• **Action item**
Give back every line of the material exactly. Skip the pictures.

• **Information supplied**
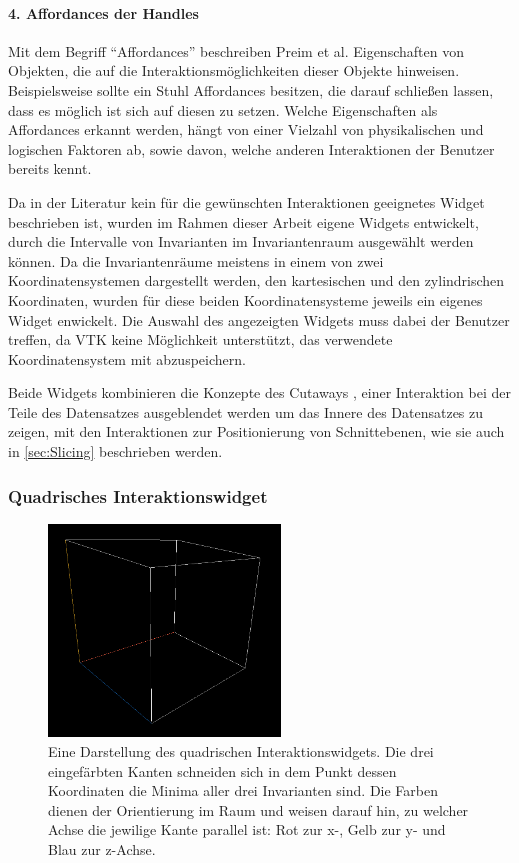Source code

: \documentclass[a4paper,fontsize=12pt,toc=bib,halfparskip,ngerman]{scrartcl}
\begin{document}
\paragraph{4. Affordances der Handles}
Mit dem Begriff ``Affordances'' beschreiben Preim et al. \cite[S.~137]{preim2010interaktive} Eigenschaften von Objekten, die auf die Interaktionsm\"oglichkeiten dieser Objekte hinweisen. Beispielsweise sollte ein Stuhl Affordances besitzen, die darauf schlie{\ss}en lassen, dass es m\"oglich ist sich auf diesen zu setzen. Welche Eigenschaften als Affordances erkannt werden, h\"angt von einer Vielzahl von physikalischen und logischen Faktoren ab, sowie davon, welche anderen Interaktionen der Benutzer bereits kennt.

Da in der Literatur kein f\"ur die gew\"unschten Interaktionen geeignetes Widget beschrieben ist, wurden im Rahmen dieser Arbeit eigene Widgets entwickelt, durch die Intervalle von Invarianten im Invariantenraum ausgew\"ahlt werden k\"onnen. Da die Invariantenr\"aume meistens in einem von zwei Koordinatensystemen dargestellt werden, den kartesischen und den zylindrischen Koordinaten, wurden f\"ur diese beiden Koordinatensysteme jeweils ein eigenes Widget enwickelt. Die Auswahl des angezeigten Widgets muss dabei der Benutzer treffen, da VTK keine M\"oglichkeit unterst\"utzt, das verwendete Koordinatensystem mit abzuspeichern.

Beide Widgets kombinieren die Konzepte des Cutaways \cite[S.~406~f.]{preim2015interaktive}, einer Interaktion bei der Teile des Datensatzes ausgeblendet werden um das Innere des Datensatzes zu zeigen, mit den Interaktionen zur Positionierung von Schnittebenen, wie sie auch in \cref{sec:Slicing} beschrieben werden. 

\subsubsection{Quadrisches Interaktionswidget}

\begin{figure}
	\centering
	\includegraphics[width=0.55\textwidth]{pictures/QuadricInteractions.png}
	\caption{Eine Darstellung des quadrischen Interaktionswidgets. Die drei eingef\"arbten Kanten schneiden sich in dem Punkt dessen Koordinaten die Minima aller drei Invarianten sind. Die Farben dienen der Orientierung im Raum und weisen darauf hin, zu welcher Achse die jewilige Kante parallel ist: Rot zur x-, Gelb zur y- und Blau zur z-Achse.}
	\label{CubicalInteractions}
\end{figure}
\end{document}

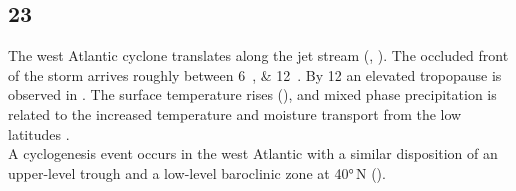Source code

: \subsection*{\SI{23}{\dec}}
The west Atlantic cyclone translates along the jet stream (, ). The occluded front of the storm arrives roughly between \SIlist{6;12}{\UTC}. By \SI{12}{\UTC} an elevated tropopause is observed in . The surface temperature rises (), and mixed phase precipitation is related to the increased temperature and moisture transport from the low latitudes .  
\\
A cyclogenesis event occurs in the west Atlantic with a similar disposition of an upper-level trough and a low-level baroclinic zone at \ang{40}{\,N} ().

• **Problem solution**
Source code

: \documentclass[a4paper,fontsize=12pt,toc=bib,halfparskip,ngerman]{scrartcl}
\begin{document}
\paragraph{4. Affordances der Handles}
Mit dem Begriff ``Affordances'' beschreiben Preim et al. \cite[S.~137]{preim2010interaktive} Eigenschaften von Objekten, die auf die Interaktionsm\"oglichkeiten dieser Objekte hinweisen. Beispielsweise sollte ein Stuhl Affordances besitzen, die darauf schlie{\ss}en lassen, dass es m\"oglich ist sich auf diesen zu setzen. Welche Eigenschaften als Affordances erkannt werden, h\"angt von einer Vielzahl von physikalischen und logischen Faktoren ab, sowie davon, welche anderen Interaktionen der Benutzer bereits kennt.

Da in der Literatur kein f\"ur die gew\"unschten Interaktionen geeignetes Widget beschrieben ist, wurden im Rahmen dieser Arbeit eigene Widgets entwickelt, durch die Intervalle von Invarianten im Invariantenraum ausgew\"ahlt werden k\"onnen. Da die Invariantenr\"aume meistens in einem von zwei Koordinatensystemen dargestellt werden, den kartesischen und den zylindrischen Koordinaten, wurden f\"ur diese beiden Koordinatensysteme jeweils ein eigenes Widget enwickelt. Die Auswahl des angezeigten Widgets muss dabei der Benutzer treffen, da VTK keine M\"oglichkeit unterst\"utzt, das verwendete Koordinatensystem mit abzuspeichern.

Beide Widgets kombinieren die Konzepte des Cutaways \cite[S.~406~f.]{preim2015interaktive}, einer Interaktion bei der Teile des Datensatzes ausgeblendet werden um das Innere des Datensatzes zu zeigen, mit den Interaktionen zur Positionierung von Schnittebenen, wie sie auch in \cref{sec:Slicing} beschrieben werden. 

\subsubsection{Quadrisches Interaktionswidget}

\begin{figure}
	\centering
	\includegraphics[width=0.55\textwidth]{pictures/QuadricInteractions.png}
	\caption{Eine Darstellung des quadrischen Interaktionswidgets. Die drei eingef\"arbten Kanten schneiden sich in dem Punkt dessen Koordinaten die Minima aller drei Invarianten sind. Die Farben dienen der Orientierung im Raum und weisen darauf hin, zu welcher Achse die jewilige Kante parallel ist: Rot zur x-, Gelb zur y- und Blau zur z-Achse.}
	\label{CubicalInteractions}
\end{figure}
\end{document}

Source code

: \subsection*{\SI{23}{\dec}}
The west Atlantic cyclone translates along the jet stream (, ). The occluded front of the storm arrives roughly between \SIlist{6;12}{\UTC}. By \SI{12}{\UTC} an elevated tropopause is observed in . The surface temperature rises (), and mixed phase precipitation is related to the increased temperature and moisture transport from the low latitudes .  
\\
A cyclogenesis event occurs in the west Atlantic with a similar disposition of an upper-level trough and a low-level baroclinic zone at \ang{40}{\,N} ().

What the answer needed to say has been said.